** WHAT YOU HAVE TO DO **
The answer must be a single number: the count of lines in these records that hold "begin".

** RECORDED DATA **
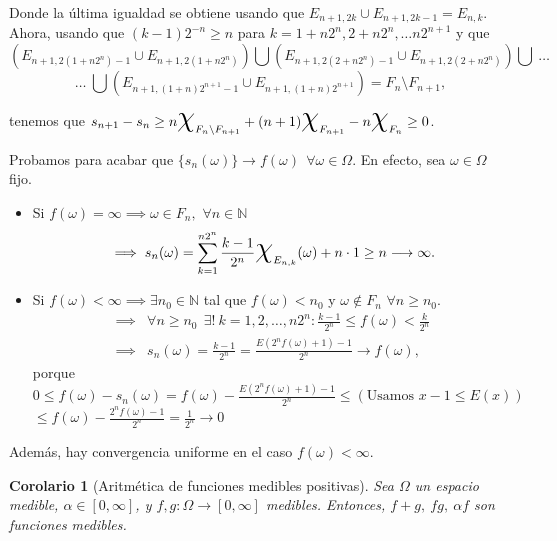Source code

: \documentclass[11pt, a4paper]{article}
\makeatletter
\newif\IfInSansMode
\let\oldsf\sffamily
\renewcommand*{\sffamily}{\oldsf\mathversion{sans}\InSansModetrue}
\let\oldnorm\normalfont
\renewcommand*{\normalfont}{\oldnorm\InSansModefalse\mathversion{normal}}
\renewenvironment{proof}[1][\proofname] {\par\pushQED{\qed}\normalfont\topsep6\p@\@plus6\p@\relax\trivlist\item[\hskip\labelsep\itshape\sffamily#1\@addpunct{.}]\ignorespaces}{\popQED\endtrivlist\@endpefalse}
\theoremstyle{theorem-style}
\newtheorem{ncor}{Corolario}[section]
\theoremstyle{definition-style}
\theoremstyle{remark-style}
\theoremstyle{example-style}
\makeatother
\begin{document}
\begin{proof}
Donde la última igualdad se obtiene usando que $E_{n+1, 2k} \cup E_{n+1, 2k-1}=E_{n,k}$. Ahora, usando que $(k-1)2^{-n} \geq n$ para $k=1+n 2^n, 2+n 2^n,\dots n 2^{n+1}$ y que
\[
 \left( E_{n+1, 2(1+n2^n)-1} \cup E_{n+1, 2(1+n2^n)}  \right)
 \bigcup
 \left(E_{n+1, 2(2+n2^n)-1} \cup E_{n+1, 2(2+n2^n)} \right)
 \bigcup \
 \dots
\]
\[
 \dots \
 \bigcup
 \left( E_{n+1, (1+n)2^{n+1}-1} \cup E_{n+1, (1+n)2^{n+1}} \right) 
 =F_{n} \setminus F_{n+1},
\]

tenemos que $\displaystyle s_{n+1}-s_n \geq  n \text{\huge{$\chi$}}_{F_{n}\setminus F_{n+1}}+ (n+1) \text{\huge{$\chi$}}_{F_{n+1}} - n \text{\huge{$\chi$}}_{F_n} \geq 0$.


Probamos para acabar que $\{ s_n(\omega)\} \to f(\omega) \ \ \forall \omega\in\Omega$. En efecto, sea $\omega\in\Omega$ fijo. 
 \begin{itemize}
 \item Si $f(\omega)=\infty \implies \omega\in F_n, $ $\forall n\in \mathbb N$
 \[
 \implies s_n(\omega) =\sum_{k=1}^{n2^n} \frac{k-1}{2^n} \text{\huge{$\chi$}}_{E_{n,k}}(\omega) + n \cdot1\geq n\longrightarrow \infty .
 \]
 \item Si $f(\omega)<\infty \implies \exists n_0\in\mathbb N$ tal que $f(\omega)< n_0$ y $\omega\not\in F_n$ $\forall n\geq n_0$.
 \[
 \begin{aligned}
\implies& \forall n\geq n_0 \ \ \exists ! \ k= 1,2,\dots,n2^n : \frac{k-1}{2^n} \leq f(\omega) < \frac{k}{2^n}
\\
 \implies& s_n(\omega) = \frac{k-1}{2^n} = \frac{E(2^n f(\omega)+1)-1}{2^n} \longrightarrow f(\omega),
 \end{aligned}
  \]
porque $\displaystyle 0\leq f(\omega) - s_n(\omega) = f(\omega) - \frac{E(2^n f(\omega)+1)-1}{2^n} \le \left(\text{Usamos } x-1\leq E(x)\right)$\\ $\displaystyle \leq f(\omega) - \frac{2^n f(\omega)-1}{2^n}  = \frac{1}{2^n}\longrightarrow 0$
 \end{itemize}
\vspace{0.5em}
Además, hay convergencia uniforme en el caso $f(\omega) <\infty$.
\end{proof}

\begin{ncor}[Aritmética de funciones medibles positivas] \label{arit_medibles} Sea $\Omega$ un espacio medible, \mbox{$\alpha \in [0,\infty]$}, y $f,g : \Omega \to [0,\infty]$ medibles. Entonces, $f + g, \ fg, \ \alpha f$ son funciones medibles.
\end{ncor}
\end{document}
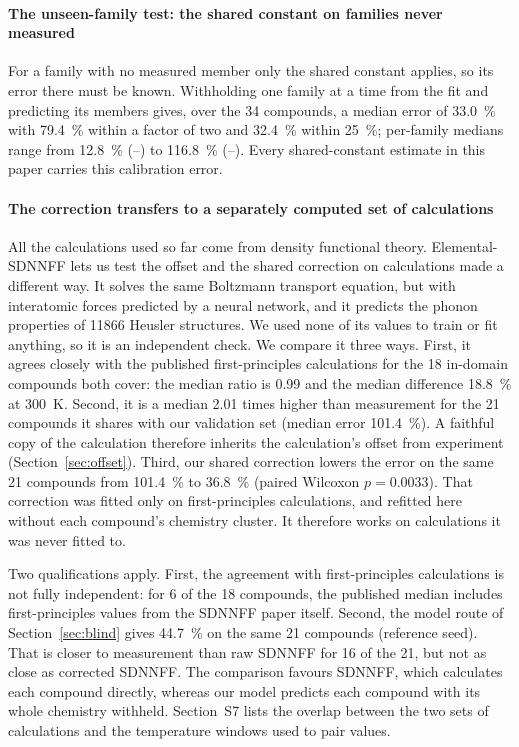 \paragraph{The unseen-family test: the shared constant on families never measured}
\label{sec:unseenfamily}
For a family with no measured member only the shared constant applies, so its error there must be
known. Withholding one family at a time from the fit and predicting its members gives, over the
\num{34} compounds, a median error of \SI{33.0}{\percent} with \SI{79.4}{\percent} within a factor
of two and \SI{32.4}{\percent} within \SI{25}{\percent}; per-family medians range from
\SI{12.8}{\percent} (--) to \SI{116.8}{\percent} (--). Every
shared-constant estimate in this paper carries this calibration error.

\paragraph{The correction transfers to a separately computed set of calculations}
\label{sec:sdnnff}

All the calculations used so far come from density functional theory. Elemental-SDNNFF
\cite{rodriguez2023millionsca} lets us test the offset and the shared correction on
calculations made a different way. It
solves the same Boltzmann transport equation, but with interatomic forces predicted by a neural
network, and it predicts the phonon properties of \num{11866} Heusler structures. We used none of its
values to train or fit anything, so it is an independent check. We compare it three ways. First, it
agrees closely with the published first-principles calculations for the \num{18} in-domain compounds
both cover: the median ratio is \num{0.99} and the median difference \SI{18.8}{\percent} at
\SI{300}{\kelvin}. Second, it is a median \num{2.01} times higher than measurement for the \num{21}
compounds it shares with our validation set (median error \SI{101.4}{\percent}). A faithful copy of
the calculation therefore inherits the calculation's offset from experiment
(Section~\ref{sec:offset}). Third, our shared correction lowers the error on the same \num{21}
compounds from \SI{101.4}{\percent} to \SI{36.8}{\percent} (paired Wilcoxon $p=\num{0.0033}$). That
correction was fitted only on first-principles calculations, and refitted here without each
compound's chemistry cluster. It therefore works on calculations it was never fitted to.

Two qualifications apply. First, the agreement with first-principles calculations is not fully
independent: for \num{6} of the \num{18} compounds, the published median includes first-principles
values from the SDNNFF paper itself. Second, the model route of Section~\ref{sec:blind} gives
\SI{44.7}{\percent} on the same \num{21} compounds (reference seed). That is closer to measurement
than raw SDNNFF for \num{16} of the \num{21}, but not as close as corrected SDNNFF. The comparison
favours SDNNFF, which calculates each compound directly, whereas our model predicts each compound
with its whole chemistry withheld. Section~S7 lists the overlap between the two sets of calculations
and the temperature windows used to pair values.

** EXERCISE ANSWER **
5